When Mariners general manager Jerry Dipoto spoke to reporters via Zoom last week, he noted how the absence of a minor league season could impact player development.

“Our players, just by virtue of where we are in our organizational evolution, our players are younger than most teams — and up through the big leagues,” he said. “We have a young major league roster. They are otherwise healthy and, while other teams have a group of aging players who might be making the turn in their career toward the back end, we actually have a group of players who are still on the precipice getting ready to start on the front end.

“So, while we might not be able to make up for the developmental time that we’re losing — there’s just no way to go back and replicate 500 plate appearances are 150 innings — what we can plan on is, while everybody else is getting a year older or, a year closer to the backside of their career, our guys are still young and part of what we’re doing moving forward. And, if that slows us down by three or six months than it slows us down a little, but we don’t think it inhibits our growth.

“Eventually, our players are still going to hit the ground running and achieve whatever ceiling they were able to achieve, it just might take a little bit longer. But, the fact that they’re still as talented as they ever were, still as healthy as they were when this all started, benefits us, and I guess, in the grand scheme of things, that puts us in a slightly better position than many other teams that are going through this.”

The Mariners have loaded up their 60-man player pool for summer camp with prospects, inviting 23 of their top 30 prospects to participate in workouts. There are 22 non-roster invites in the player pool.
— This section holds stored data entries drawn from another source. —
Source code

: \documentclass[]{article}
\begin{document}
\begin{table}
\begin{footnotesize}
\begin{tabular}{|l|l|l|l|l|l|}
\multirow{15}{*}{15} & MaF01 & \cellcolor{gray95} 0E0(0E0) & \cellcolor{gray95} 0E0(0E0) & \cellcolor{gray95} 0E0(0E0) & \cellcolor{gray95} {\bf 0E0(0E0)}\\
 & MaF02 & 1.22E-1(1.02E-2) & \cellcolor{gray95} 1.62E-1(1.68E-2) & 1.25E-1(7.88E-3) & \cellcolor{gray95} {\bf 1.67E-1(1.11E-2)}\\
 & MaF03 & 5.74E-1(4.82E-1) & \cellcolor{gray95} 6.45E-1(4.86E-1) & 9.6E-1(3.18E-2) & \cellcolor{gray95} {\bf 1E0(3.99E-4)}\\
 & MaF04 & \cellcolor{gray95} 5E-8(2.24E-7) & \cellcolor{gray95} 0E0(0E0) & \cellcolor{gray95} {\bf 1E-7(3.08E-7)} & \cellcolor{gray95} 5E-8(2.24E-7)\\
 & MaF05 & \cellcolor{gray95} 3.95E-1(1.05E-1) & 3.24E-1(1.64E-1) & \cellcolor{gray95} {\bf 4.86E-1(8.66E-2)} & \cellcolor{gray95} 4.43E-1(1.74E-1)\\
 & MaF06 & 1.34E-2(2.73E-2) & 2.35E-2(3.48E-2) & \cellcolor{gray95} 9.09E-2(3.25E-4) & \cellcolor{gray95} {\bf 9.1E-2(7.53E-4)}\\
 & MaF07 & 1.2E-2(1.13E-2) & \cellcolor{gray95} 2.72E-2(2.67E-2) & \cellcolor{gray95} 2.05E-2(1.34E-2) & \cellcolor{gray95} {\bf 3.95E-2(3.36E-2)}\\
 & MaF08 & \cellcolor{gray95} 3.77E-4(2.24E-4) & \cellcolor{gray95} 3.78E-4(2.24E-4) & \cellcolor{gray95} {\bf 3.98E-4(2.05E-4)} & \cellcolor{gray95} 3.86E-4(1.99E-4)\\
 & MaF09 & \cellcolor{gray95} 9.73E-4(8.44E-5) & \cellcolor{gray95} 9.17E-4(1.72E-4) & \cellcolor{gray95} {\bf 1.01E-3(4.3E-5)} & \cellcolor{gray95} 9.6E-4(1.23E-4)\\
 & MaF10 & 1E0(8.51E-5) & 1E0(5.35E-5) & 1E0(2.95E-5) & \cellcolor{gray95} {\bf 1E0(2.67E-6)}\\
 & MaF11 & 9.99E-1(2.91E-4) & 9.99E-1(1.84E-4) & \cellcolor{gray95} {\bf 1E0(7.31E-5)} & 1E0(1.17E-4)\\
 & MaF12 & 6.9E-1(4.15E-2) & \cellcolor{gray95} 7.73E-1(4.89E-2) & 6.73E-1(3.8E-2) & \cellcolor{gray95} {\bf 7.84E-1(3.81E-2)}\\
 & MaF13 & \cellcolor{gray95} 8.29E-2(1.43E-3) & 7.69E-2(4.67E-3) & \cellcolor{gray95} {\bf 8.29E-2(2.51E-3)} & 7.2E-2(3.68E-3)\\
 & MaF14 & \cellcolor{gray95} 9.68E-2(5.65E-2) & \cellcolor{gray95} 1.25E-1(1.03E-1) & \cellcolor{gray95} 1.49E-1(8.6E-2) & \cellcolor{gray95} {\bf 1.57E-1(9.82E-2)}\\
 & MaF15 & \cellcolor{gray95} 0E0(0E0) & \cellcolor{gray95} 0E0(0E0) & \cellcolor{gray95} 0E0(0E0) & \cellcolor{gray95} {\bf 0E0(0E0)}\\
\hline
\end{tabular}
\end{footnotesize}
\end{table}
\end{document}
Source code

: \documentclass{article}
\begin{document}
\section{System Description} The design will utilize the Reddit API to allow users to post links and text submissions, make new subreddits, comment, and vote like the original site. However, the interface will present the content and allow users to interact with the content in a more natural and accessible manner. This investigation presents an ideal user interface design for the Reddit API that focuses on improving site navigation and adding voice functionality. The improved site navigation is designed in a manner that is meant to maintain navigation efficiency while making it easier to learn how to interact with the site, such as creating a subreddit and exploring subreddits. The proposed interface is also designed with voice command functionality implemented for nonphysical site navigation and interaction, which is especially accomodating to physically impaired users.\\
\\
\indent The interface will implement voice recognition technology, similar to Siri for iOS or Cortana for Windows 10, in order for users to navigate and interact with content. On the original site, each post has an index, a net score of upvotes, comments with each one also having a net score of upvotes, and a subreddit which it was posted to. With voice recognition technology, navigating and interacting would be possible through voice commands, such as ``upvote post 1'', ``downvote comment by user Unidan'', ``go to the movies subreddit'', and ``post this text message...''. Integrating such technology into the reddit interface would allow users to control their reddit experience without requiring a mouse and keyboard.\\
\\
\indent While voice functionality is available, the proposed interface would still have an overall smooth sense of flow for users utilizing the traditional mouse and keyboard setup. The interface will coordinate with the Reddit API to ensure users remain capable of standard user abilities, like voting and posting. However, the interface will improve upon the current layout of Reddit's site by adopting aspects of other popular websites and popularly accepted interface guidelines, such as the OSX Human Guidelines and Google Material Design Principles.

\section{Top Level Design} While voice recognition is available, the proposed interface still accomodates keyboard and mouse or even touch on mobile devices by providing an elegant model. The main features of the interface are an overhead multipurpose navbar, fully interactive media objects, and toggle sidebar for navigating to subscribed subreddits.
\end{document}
Workouts for the entire 60-man group begin Friday at T-Mobile Park in Seattle, but players not on the active roster will move to Cheney Stadium in Tacoma — which has been mostly empty since March — for their workouts when the major league season begins at the end of July.

While many of the prospects don’t project to see the big leagues during the shortened 2020 season, Dipoto still expects the organized workouts and reps in intrasquad games to be beneficial.

“We have inning goals in mind for them, we have plate appearance goals,” he said. “We do plan on playing in-house games in Tacoma with our taxi squad to replicate game situations and innings for those guys.”

As for the minor leaguers not part of the 60-man player pool, Dipoto said the Mariners continue explore options, such as looking into the potential for small groups of players to move to a specific regions to work with positional coaches, if health and safety protocols allow.

“We’re not going to be able to replicate minor league innings and at-bats, the way we will in this taxi (squad) situation, for obvious reasons,” Dipoto said. “There’s just nowhere to do it. … We’re going to learn as we go, but right now the mass minor league pool players are going to continue to operate virtually.

“We’ve gotten a lot done, as far as player education and engagement. The guys have been great about how diligent they’ve been in the weight room, and throwing their bullpens and going through swing maintenance. But, we’re not going have the ability to have a pitcher see 400 hitters this year, we’re not going to have the ability for a position player to get 500 plate appearances. It’s not possible. So we’re going to do the best we can.”